*EXTRACTED ENTRIES*.

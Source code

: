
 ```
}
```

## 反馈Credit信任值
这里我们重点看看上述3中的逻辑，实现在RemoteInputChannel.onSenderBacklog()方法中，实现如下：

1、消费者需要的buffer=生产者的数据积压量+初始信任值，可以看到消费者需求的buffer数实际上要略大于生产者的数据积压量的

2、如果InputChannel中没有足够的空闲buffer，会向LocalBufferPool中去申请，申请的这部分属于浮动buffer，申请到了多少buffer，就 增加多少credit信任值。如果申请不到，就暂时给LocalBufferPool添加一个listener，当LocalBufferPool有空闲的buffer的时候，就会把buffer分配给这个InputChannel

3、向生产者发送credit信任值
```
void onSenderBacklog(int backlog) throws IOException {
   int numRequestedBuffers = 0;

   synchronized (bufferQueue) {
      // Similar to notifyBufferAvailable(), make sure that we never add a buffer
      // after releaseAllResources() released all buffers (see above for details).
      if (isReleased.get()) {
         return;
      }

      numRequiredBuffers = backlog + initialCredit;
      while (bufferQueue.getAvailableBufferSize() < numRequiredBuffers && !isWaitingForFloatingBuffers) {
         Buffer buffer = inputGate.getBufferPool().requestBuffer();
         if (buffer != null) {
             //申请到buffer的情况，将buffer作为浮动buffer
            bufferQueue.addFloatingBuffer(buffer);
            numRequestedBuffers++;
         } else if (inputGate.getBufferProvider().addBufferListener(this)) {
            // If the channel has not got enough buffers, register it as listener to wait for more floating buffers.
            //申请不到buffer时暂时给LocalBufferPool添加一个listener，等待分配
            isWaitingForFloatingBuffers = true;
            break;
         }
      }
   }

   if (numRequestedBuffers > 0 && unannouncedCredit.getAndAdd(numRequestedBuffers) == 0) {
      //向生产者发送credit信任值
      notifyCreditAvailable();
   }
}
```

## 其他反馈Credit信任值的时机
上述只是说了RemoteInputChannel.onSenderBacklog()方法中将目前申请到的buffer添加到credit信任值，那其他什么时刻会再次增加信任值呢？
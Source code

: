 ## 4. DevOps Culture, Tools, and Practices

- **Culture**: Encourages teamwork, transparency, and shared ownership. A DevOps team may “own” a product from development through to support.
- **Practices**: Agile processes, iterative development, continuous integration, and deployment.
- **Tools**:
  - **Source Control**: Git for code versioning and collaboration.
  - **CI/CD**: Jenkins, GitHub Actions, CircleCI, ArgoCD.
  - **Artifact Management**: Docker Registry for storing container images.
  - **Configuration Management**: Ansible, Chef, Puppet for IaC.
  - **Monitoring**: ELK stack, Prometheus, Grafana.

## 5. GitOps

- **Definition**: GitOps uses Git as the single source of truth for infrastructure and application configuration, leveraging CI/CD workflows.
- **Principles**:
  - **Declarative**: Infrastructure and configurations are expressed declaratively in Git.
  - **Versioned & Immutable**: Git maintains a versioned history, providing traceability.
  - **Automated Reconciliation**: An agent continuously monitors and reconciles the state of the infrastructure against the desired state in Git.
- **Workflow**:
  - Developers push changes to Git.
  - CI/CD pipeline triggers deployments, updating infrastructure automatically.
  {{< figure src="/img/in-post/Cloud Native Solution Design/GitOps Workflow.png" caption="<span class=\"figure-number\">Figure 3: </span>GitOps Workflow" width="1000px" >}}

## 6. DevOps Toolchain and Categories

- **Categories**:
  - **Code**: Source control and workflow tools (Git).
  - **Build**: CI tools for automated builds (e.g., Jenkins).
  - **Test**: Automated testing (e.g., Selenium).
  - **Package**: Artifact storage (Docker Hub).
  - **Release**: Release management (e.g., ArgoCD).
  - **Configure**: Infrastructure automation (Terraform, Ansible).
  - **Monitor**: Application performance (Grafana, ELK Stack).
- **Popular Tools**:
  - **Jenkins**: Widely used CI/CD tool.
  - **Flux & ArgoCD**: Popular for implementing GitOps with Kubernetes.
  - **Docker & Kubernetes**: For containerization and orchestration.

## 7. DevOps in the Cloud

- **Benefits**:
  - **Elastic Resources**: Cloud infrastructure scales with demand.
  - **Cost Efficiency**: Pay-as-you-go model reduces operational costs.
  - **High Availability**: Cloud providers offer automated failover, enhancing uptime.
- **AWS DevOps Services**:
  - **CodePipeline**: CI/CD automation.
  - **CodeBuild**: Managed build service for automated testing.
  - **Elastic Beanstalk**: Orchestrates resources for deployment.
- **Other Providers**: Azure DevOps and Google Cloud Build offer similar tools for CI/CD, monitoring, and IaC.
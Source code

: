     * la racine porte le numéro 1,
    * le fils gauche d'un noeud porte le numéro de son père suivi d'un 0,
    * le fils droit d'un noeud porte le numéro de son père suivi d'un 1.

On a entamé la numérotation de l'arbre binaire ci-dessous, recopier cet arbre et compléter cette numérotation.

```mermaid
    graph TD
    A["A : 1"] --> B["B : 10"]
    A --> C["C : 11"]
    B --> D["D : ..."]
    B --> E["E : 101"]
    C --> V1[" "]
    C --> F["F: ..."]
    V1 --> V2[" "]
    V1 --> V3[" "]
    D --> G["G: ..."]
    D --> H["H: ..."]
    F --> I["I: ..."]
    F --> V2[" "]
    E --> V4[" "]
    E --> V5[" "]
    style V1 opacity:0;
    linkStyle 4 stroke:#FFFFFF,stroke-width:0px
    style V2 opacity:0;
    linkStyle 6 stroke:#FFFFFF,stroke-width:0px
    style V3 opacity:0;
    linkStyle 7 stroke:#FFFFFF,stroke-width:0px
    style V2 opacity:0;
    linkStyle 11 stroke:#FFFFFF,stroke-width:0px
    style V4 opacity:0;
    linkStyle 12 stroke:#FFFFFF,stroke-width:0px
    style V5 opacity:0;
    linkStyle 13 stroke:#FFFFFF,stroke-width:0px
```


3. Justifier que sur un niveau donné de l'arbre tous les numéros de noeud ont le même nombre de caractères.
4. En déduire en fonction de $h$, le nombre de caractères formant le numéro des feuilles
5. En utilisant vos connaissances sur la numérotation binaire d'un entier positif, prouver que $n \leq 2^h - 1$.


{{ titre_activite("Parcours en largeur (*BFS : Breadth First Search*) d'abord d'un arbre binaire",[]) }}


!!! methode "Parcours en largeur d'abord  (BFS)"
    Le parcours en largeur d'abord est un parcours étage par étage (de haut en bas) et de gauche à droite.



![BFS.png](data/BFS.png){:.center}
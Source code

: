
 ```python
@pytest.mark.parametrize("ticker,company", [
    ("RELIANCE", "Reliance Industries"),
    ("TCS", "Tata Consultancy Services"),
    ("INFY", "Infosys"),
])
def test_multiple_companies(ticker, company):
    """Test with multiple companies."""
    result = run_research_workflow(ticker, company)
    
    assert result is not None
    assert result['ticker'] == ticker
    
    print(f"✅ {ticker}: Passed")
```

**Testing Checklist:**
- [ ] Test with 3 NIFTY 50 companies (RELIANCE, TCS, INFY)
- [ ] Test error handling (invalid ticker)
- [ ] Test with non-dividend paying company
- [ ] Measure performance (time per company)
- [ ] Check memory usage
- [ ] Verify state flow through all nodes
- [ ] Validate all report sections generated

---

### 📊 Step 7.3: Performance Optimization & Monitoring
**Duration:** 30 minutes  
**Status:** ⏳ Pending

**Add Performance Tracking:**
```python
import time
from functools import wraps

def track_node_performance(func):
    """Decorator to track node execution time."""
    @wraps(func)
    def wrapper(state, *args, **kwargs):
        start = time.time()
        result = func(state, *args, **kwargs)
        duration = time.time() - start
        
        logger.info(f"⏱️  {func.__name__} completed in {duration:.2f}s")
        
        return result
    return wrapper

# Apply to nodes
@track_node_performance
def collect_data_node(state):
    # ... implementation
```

*PROBLEM*. Determine how many lines in the data above include the word "args", and state that number only.

*SOLUTION BELOW*. 2